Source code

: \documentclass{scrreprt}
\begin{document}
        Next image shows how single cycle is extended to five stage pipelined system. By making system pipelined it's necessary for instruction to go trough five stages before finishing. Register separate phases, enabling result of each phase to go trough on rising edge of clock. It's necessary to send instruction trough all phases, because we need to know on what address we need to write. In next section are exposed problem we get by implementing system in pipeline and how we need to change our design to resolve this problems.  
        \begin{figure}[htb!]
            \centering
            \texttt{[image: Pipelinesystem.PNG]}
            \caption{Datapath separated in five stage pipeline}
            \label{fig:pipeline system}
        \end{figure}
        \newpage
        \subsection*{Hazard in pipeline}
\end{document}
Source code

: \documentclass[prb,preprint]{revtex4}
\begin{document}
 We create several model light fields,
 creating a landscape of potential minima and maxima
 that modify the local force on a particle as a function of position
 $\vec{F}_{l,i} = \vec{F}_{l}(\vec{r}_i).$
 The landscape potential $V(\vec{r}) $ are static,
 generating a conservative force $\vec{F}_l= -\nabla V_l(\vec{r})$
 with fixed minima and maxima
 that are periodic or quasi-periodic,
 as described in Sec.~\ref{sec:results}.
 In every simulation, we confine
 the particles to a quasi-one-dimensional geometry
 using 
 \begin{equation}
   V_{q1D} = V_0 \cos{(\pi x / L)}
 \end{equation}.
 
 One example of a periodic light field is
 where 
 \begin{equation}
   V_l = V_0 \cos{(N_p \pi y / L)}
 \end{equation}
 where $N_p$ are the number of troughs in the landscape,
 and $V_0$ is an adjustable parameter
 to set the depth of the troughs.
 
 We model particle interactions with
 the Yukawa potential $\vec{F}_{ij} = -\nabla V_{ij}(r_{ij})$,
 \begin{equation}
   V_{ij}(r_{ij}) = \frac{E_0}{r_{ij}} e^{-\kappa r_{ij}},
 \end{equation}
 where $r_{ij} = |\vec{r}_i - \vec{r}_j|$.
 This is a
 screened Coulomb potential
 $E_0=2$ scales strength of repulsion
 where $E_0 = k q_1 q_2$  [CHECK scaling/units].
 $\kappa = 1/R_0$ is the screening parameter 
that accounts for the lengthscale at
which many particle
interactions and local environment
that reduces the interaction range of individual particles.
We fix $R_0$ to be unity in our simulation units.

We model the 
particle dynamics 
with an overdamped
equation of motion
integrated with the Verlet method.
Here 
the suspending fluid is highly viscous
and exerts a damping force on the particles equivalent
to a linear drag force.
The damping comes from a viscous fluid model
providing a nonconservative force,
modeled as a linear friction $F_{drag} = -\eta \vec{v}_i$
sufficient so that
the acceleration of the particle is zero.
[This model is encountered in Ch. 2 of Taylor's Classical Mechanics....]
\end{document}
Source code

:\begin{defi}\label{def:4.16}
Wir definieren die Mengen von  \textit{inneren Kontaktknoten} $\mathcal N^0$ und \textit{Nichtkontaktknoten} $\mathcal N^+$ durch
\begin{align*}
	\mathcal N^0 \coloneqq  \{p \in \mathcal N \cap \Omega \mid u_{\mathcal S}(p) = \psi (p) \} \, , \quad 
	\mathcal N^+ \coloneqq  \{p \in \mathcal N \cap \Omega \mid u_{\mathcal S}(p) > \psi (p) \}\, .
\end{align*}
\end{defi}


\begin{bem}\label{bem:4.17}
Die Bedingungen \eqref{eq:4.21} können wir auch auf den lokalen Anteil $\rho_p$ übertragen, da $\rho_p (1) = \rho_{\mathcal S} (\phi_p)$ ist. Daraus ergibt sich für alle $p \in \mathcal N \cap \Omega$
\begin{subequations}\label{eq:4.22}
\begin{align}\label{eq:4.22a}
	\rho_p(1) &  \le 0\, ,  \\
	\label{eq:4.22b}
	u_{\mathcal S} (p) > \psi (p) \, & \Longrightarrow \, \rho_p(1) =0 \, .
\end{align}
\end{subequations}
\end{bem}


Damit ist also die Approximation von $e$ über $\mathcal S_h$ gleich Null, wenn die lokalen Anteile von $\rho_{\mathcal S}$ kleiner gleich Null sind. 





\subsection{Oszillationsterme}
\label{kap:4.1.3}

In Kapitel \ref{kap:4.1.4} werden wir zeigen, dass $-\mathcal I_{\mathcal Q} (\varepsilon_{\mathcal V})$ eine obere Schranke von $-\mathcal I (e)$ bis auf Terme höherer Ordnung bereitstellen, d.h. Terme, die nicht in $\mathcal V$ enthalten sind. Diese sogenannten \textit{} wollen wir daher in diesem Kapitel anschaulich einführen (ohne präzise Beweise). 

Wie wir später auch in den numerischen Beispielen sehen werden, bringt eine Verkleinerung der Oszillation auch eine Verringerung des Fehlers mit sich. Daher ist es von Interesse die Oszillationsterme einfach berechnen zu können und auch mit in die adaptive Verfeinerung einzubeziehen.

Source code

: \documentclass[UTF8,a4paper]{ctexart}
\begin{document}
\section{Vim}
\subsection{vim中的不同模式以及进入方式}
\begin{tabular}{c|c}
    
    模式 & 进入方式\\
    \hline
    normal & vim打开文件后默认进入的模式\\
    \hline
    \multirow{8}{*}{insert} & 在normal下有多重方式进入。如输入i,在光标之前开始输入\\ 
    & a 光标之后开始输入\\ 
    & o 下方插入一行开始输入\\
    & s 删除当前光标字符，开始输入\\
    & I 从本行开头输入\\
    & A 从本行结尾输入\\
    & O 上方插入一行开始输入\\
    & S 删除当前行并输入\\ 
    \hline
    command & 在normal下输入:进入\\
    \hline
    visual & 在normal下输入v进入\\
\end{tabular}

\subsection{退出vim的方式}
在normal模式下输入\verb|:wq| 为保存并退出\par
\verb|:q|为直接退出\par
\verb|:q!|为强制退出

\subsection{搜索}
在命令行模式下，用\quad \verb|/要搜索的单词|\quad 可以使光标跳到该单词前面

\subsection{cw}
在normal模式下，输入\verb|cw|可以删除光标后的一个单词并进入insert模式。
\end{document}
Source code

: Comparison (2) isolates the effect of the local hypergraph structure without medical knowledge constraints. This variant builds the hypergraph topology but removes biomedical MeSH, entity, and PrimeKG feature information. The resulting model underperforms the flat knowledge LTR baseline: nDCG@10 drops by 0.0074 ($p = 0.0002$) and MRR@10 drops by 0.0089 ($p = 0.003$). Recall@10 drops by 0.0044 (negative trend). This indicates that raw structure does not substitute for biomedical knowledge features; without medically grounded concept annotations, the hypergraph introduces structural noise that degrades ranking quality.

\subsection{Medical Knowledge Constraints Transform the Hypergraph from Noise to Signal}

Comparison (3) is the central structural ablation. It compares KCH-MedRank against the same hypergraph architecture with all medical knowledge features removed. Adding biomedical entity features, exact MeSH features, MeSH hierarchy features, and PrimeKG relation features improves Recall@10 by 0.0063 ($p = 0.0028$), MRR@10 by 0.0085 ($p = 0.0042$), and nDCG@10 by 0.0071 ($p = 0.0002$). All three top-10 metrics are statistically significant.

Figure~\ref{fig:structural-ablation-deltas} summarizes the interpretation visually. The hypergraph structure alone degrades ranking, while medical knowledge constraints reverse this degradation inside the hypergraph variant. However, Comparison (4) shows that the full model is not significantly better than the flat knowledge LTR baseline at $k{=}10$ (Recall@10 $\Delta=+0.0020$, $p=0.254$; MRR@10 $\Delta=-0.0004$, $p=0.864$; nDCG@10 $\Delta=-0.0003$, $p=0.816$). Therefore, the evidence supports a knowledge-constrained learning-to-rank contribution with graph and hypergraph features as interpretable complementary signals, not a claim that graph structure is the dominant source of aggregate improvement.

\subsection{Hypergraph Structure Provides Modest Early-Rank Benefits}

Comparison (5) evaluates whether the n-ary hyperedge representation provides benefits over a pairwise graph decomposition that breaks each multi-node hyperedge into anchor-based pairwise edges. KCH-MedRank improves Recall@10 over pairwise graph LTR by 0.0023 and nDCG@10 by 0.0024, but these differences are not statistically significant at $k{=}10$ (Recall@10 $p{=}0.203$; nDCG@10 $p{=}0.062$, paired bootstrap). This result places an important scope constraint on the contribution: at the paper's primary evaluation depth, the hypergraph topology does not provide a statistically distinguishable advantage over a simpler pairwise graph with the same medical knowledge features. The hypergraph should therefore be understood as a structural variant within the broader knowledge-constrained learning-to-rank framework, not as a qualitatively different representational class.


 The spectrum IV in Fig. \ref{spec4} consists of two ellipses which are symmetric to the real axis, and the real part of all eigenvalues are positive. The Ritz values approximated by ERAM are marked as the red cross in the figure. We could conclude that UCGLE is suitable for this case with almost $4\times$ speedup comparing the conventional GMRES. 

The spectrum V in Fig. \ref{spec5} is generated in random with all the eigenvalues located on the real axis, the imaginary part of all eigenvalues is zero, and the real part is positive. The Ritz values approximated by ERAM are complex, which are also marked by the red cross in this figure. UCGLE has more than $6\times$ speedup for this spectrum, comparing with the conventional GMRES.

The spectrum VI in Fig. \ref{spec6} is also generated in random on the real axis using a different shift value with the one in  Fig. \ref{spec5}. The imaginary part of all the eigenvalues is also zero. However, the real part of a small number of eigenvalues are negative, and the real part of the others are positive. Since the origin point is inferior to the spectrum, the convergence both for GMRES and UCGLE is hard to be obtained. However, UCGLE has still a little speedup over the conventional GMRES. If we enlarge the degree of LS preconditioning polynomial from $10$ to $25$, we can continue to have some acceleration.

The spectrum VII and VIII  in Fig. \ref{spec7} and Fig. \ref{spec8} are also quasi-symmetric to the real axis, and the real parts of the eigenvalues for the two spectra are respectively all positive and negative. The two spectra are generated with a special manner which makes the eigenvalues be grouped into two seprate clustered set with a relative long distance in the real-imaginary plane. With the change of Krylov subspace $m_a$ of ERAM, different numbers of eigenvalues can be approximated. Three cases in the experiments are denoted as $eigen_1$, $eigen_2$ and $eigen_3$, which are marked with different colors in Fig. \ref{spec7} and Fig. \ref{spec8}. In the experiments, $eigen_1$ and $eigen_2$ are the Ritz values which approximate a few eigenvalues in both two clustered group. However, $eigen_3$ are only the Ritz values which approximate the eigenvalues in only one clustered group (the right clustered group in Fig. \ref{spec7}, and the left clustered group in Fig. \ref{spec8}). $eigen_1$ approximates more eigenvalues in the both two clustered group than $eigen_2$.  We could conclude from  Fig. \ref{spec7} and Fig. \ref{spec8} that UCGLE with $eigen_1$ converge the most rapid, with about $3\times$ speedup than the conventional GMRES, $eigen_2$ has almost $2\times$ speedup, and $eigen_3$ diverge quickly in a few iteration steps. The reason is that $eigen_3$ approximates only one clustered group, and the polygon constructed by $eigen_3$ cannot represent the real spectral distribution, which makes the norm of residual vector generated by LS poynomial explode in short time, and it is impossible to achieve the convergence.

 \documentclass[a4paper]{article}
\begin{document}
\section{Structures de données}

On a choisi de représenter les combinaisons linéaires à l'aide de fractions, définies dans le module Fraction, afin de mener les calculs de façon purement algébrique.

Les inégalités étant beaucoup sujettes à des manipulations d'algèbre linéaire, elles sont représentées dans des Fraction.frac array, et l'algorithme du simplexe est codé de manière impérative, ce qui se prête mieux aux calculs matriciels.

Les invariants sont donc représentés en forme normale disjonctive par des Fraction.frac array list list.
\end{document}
----
Required action: Each line that contains "subsection" is to be copied from the listing above.

Problem solution:
        \subsection*{Hazard in pipeline}
\subsection{Oszillationsterme}
\subsection{vim中的不同模式以及进入方式}
\subsection{退出vim的方式}
\subsection{搜索}
\subsection{cw}
\subsection{Medical Knowledge Constraints Transform the Hypergraph from Noise to Signal}
\subsection{Hypergraph Structure Provides Modest Early-Rank Benefits}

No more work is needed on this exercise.